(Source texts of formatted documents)
--

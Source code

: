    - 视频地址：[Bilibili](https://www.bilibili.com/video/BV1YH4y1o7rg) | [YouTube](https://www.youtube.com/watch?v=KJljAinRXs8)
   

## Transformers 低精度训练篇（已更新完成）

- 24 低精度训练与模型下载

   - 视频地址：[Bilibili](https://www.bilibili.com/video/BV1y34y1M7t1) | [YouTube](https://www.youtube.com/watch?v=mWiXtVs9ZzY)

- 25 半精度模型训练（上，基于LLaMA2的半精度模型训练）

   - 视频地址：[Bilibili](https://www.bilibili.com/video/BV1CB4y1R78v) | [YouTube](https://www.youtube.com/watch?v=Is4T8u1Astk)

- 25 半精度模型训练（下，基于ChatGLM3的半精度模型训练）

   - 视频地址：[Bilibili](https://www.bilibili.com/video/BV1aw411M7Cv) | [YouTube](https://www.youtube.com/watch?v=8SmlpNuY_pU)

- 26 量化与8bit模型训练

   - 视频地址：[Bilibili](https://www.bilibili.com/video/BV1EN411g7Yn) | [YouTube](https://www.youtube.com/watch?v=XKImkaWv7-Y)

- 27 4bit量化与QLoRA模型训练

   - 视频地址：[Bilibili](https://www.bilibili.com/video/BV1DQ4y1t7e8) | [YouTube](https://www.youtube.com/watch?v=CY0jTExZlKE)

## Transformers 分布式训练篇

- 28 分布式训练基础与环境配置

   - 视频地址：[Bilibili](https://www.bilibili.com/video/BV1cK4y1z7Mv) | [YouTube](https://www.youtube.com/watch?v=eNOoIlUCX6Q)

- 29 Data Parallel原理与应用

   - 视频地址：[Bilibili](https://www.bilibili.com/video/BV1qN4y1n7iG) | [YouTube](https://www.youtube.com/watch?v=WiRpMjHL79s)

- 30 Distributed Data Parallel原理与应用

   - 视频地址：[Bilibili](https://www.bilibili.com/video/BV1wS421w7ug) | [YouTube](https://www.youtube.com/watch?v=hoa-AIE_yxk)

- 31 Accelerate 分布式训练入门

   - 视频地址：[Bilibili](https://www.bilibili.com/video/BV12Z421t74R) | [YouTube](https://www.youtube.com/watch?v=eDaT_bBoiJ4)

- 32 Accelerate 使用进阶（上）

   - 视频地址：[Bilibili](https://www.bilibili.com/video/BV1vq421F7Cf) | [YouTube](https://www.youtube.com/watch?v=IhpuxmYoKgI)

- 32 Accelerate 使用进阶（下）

--

**INSTRUCTIONS FOR THE TASK**
Among the lines above, which hold the word "Transformers"? Report each one.

**TASK SOLUTION**
## Transformers 低精度训练篇（已更新完成）
## Transformers 分布式训练篇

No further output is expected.